→ **The problem**: Where in the data below does the word "stdsection" appear? Copy every line that has it.

»»

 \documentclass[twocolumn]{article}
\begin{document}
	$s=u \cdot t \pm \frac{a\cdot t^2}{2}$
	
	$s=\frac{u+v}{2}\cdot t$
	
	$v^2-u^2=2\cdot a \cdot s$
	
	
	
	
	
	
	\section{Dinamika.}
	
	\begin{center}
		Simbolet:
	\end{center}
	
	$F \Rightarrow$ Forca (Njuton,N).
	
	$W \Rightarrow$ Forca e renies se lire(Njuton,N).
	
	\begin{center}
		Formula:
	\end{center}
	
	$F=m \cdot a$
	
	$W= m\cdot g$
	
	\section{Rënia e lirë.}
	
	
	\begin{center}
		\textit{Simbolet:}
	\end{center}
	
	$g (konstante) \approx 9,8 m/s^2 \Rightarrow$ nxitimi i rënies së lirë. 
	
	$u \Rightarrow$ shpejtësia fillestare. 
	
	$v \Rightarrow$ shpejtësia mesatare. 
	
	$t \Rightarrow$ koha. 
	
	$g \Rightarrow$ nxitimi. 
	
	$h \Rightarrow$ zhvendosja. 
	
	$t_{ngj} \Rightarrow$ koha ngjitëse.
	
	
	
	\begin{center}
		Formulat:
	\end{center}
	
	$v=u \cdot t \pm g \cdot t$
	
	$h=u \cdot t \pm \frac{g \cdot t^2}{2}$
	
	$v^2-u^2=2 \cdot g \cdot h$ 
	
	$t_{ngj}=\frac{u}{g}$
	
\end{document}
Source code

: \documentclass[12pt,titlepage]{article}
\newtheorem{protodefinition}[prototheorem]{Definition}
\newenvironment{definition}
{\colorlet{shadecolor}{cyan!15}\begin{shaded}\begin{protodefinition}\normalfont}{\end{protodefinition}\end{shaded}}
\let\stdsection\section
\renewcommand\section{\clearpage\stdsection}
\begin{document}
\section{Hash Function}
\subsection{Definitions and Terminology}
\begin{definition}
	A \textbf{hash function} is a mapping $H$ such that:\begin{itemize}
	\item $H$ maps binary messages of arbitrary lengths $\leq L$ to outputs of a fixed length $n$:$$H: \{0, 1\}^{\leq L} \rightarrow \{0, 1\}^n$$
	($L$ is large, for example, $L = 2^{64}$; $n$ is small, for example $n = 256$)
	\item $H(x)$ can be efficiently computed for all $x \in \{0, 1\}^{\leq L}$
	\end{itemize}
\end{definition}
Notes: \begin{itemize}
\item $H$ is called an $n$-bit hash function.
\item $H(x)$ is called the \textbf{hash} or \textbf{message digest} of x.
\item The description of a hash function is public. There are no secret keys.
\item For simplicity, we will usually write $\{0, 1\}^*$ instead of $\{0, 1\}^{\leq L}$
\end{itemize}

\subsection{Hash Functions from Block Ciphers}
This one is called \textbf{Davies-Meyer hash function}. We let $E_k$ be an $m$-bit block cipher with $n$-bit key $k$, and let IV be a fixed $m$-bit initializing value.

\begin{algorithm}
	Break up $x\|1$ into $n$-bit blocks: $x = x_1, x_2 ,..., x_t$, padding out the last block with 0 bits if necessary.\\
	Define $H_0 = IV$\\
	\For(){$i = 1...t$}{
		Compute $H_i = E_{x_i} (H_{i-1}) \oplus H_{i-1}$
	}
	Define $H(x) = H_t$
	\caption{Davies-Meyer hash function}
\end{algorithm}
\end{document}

««

→ **Exercise answer**:
\let\stdsection\section
\renewcommand\section{\clearpage\stdsection}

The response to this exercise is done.